**** Dataset entries
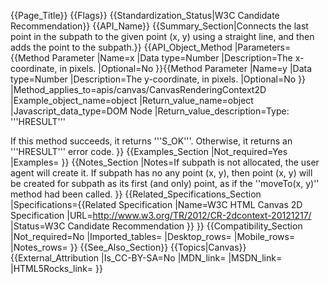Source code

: {{Page_Title}}
{{Flags}}
{{Standardization_Status|W3C Candidate Recommendation}}
{{API_Name}}
{{Summary_Section|Connects the last point in the subpath to the given point (x, y) using a straight line, and then adds the point to the subpath.}}
{{API_Object_Method
|Parameters={{Method Parameter
|Name=x
|Data type=Number
|Description=The x-coordinate, in pixels.
|Optional=No
}}{{Method Parameter
|Name=y
|Data type=Number
|Description=The y-coordinate, in pixels.
|Optional=No
}}
|Method_applies_to=apis/canvas/CanvasRenderingContext2D
|Example_object_name=object
|Return_value_name=object
|Javascript_data_type=DOM Node
|Return_value_description=Type: '''HRESULT'''

If this method succeeds, it returns '''S_OK'''. Otherwise, it returns an '''HRESULT''' error code.
}}
{{Examples_Section
|Not_required=Yes
|Examples=
}}
{{Notes_Section
|Notes=If subpath is not allocated, the user agent will create it. If subpath has no any point (x, y), then point (x, y) will be created for subpath as its first (and only) point, as if the ''moveTo(x, y)'' method had been called.
}}
{{Related_Specifications_Section
|Specifications={{Related Specification
|Name=W3C HTML Canvas 2D Specification
|URL=http://www.w3.org/TR/2012/CR-2dcontext-20121217/
|Status=W3C Candidate Recommendation
}}
}}
{{Compatibility_Section
|Not_required=No
|Imported_tables=
|Desktop_rows=
|Mobile_rows=
|Notes_rows=
}}
{{See_Also_Section}}
{{Topics|Canvas}}
{{External_Attribution
|Is_CC-BY-SA=No
|MDN_link=
|MSDN_link=
|HTML5Rocks_link=
}}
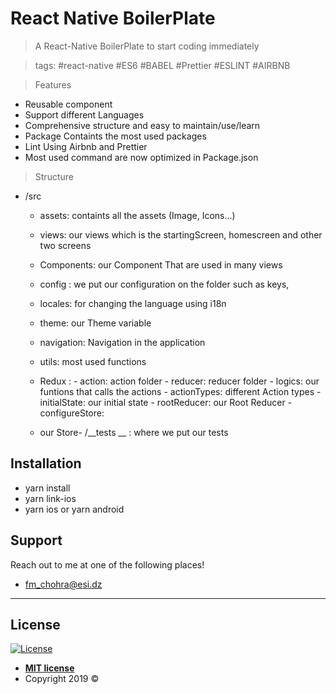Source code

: # React Native BoilerPlate 

> A React-Native BoilerPlate to start coding immediately


> tags: #react-native #ES6 #BABEL #Prettier #ESLINT #AIRBNB
>






> Features

- Reusable component 
- Support different Languages
- Comprehensive structure and easy to maintain/use/learn
- Package Containts the most used packages 
- Lint Using Airbnb and Prettier
- Most used command are now optimized in Package.json
> Structure 

- /src
    - assets:  containts all the assets (Image, Icons...)
    - views: our views which is the startingScreen, homescreen and other two screens 
    - Components: our Component That are used in many views
    - config : we put our configuration on the folder such as keys,
    - locales: for changing the language using i18n
    - theme: our Theme variable
    - navigation: Navigation in the application
    - utils: most used functions
    - Redux : 
            - action: action folder 
            - reducer: reducer folder
            - logics: our funtions that calls the actions
            - actionTypes: different Action types
            - initialState: our initial state
            - rootReducer: our Root Reducer 
            - configureStore: 
            
     - our Store- /__tests __ : where we put our tests
    


## Installation 

- yarn install
- yarn link-ios 
- yarn ios or yarn android

## Support

Reach out to me at one of the following places!

-  fm_chohra@esi.dz

---


## License

[![License](http://img.shields.io/:license-mit-blue.svg?style=flat-square)](http://badges.mit-license.org)

- **[MIT license](http://opensource.org/licenses/mit-license.php)**
- Copyright 2019 © 
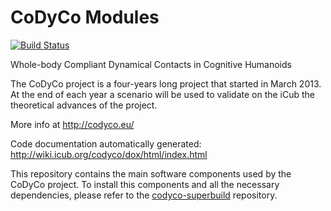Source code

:CoDyCo Modules
=================
[![Build Status](https://travis-ci.org/robotology/codyco-modules.svg?branch=master)](https://travis-ci.org/robotology/codyco-modules)

Whole-body Compliant Dynamical Contacts in Cognitive Humanoids

The CoDyCo project is a four-years long project that started in March
2013. At the end of each year a scenario will be used to validate on the
iCub  the theoretical advances of the project.

More info at http://codyco.eu/

Code documentation automatically generated: http://wiki.icub.org/codyco/dox/html/index.html

This repository contains the main software components used by the CoDyCo project. 
To install this components and all the necessary dependencies, please refer to the [codyco-superbuild](https://github.com/robotology-playground/codyco-superbuild) repository. 
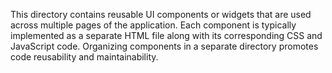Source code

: This directory contains reusable UI components or widgets that are used across multiple pages of the application. Each component is typically implemented as a separate HTML file along with its corresponding CSS and JavaScript code. Organizing components in a separate directory promotes code reusability and maintainability.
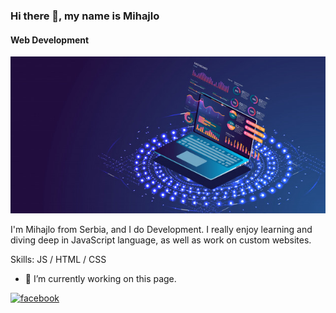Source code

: ### Hi there 👋, my name is Mihajlo
#### Web Development
![Web Development](https://github.com/mihajlo-cirikovacki/mihajlo-cirikovacki/blob/main/application-laptop.jpg)

I'm Mihajlo from Serbia, and I do Development. I really enjoy learning and diving deep in JavaScript language, as well as work on custom websites.

Skills: JS / HTML / CSS

- 🔭 I’m currently working on this page. 


[<img src='https://cdn.jsdelivr.net/npm/simple-icons@3.0.1/icons/facebook.svg' alt='facebook' height='40'>](https://www.facebook.com/miha992)  
















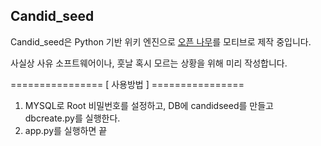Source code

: ## Candid_seed

Candid_seed은 Python 기반 위키 엔진으로 [오픈 나무](https://github.com/2du/openNAMU)를 모티브로 제작 중입니다.

사실상 사유 소프트웨어이나, 훗날 혹시 모르는 상황을 위해 미리 작성합니다.

================ [ 사용방법 ] ================
1. MYSQL로 Root 비밀번호를 설정하고, DB에 candidseed를 만들고 dbcreate.py를 실행한다.
2. app.py를 실행하면 끝
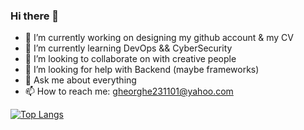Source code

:### Hi there 👋

<!--
**Gheorghe24/Gheorghe24** is a ✨ _special_ ✨ repository because its `README.md` (this file) appears on your GitHub profile.

Here are some ideas to get you started:
-->
- 🔭 I’m currently working on designing my github account & my CV
- 🌱 I’m currently learning DevOps && CyberSecurity
- 👯 I’m looking to collaborate on with creative people
- 🤔 I’m looking for help with Backend (maybe frameworks)
- 💬 Ask me about everything
- 📫 How to reach me: gheorghe231101@yahoo.com

[![Top Langs](https://github-readme-stats.vercel.app/api/top-langs/?username=Gheorghe24)](https://github.com/anuraghazra/github-readme-stats)

 <!--
- 😄 Pronouns: ...
- ⚡ Fun fact: ...
-->


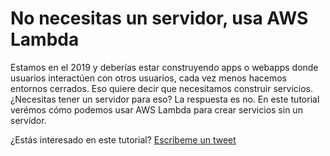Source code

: <meta name="date" content="2019-4-6" />
<meta name="image" content="https://github.com/cjortegon/camiloortegon-public/raw/master/seo/lambda_js.png" />
<meta name="language" content="es" />

# No necesitas un servidor, usa AWS Lambda

Estamos en el 2019 y deberías estar construyendo apps o webapps donde usuarios interactúen con otros usuarios, cada vez menos hacemos entornos cerrados. Eso quiere decir que necesitamos construir servicios. ¿Necesitas tener un servidor para eso? La respuesta es no. En este tutorial verémos cómo podemos usar AWS Lambda para crear servicios sin un servidor.

¿Estás interesado en este tutorial? [Escribeme un tweet](http://twitter.com/home?status=%40cjortegon%20escribe%20un%20tutorial%20para%20aprender%20sobre%20AWS%20Lambda.)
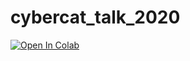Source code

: # cybercat_talk_2020

[![Open In Colab](https://colab.research.google.com/assets/colab-badge.svg)](https://colab.research.google.com/github/philzook58/cybercat_talk_2020/blob/main/talk.ipynb)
********
▶ _Assignment_
Leaving out the pictures, please output the lines in the entries above from the one with "- yarn ios or yarn android" through the one with "Candid_seed은 Python 기반", exactly as they are.

▶ _Reply to the exercise_
- yarn ios or yarn android

## Support

Reach out to me at one of the following places!

-  fm_chohra@esi.dz

---


## License

[![License](http://img.shields.io/:license-mit-blue.svg?style=flat-square)](http://badges.mit-license.org)

- **[MIT license](http://opensource.org/licenses/mit-license.php)**
- Copyright 2019 © 
Source code

:CoDyCo Modules
=================
[![Build Status](https://travis-ci.org/robotology/codyco-modules.svg?branch=master)](https://travis-ci.org/robotology/codyco-modules)

Whole-body Compliant Dynamical Contacts in Cognitive Humanoids

The CoDyCo project is a four-years long project that started in March
2013. At the end of each year a scenario will be used to validate on the
iCub  the theoretical advances of the project.

More info at http://codyco.eu/

Code documentation automatically generated: http://wiki.icub.org/codyco/dox/html/index.html

This repository contains the main software components used by the CoDyCo project. 
To install this components and all the necessary dependencies, please refer to the [codyco-superbuild](https://github.com/robotology-playground/codyco-superbuild) repository. 
Source code

: This directory contains reusable UI components or widgets that are used across multiple pages of the application. Each component is typically implemented as a separate HTML file along with its corresponding CSS and JavaScript code. Organizing components in a separate directory promotes code reusability and maintainability.
Source code

: ### Hi there 👋, my name is Mihajlo
#### Web Development
![Web Development](https://github.com/mihajlo-cirikovacki/mihajlo-cirikovacki/blob/main/application-laptop.jpg)

I'm Mihajlo from Serbia, and I do Development. I really enjoy learning and diving deep in JavaScript language, as well as work on custom websites.

Skills: JS / HTML / CSS

- 🔭 I’m currently working on this page. 


[<img src='https://cdn.jsdelivr.net/npm/simple-icons@3.0.1/icons/facebook.svg' alt='facebook' height='40'>](https://www.facebook.com/miha992)  
















Source code

: ## Candid_seed

Candid_seed은 Python 기반 위키 엔진으로 [오픈 나무](https://github.com/2du/openNAMU)를 모티브로 제작 중입니다.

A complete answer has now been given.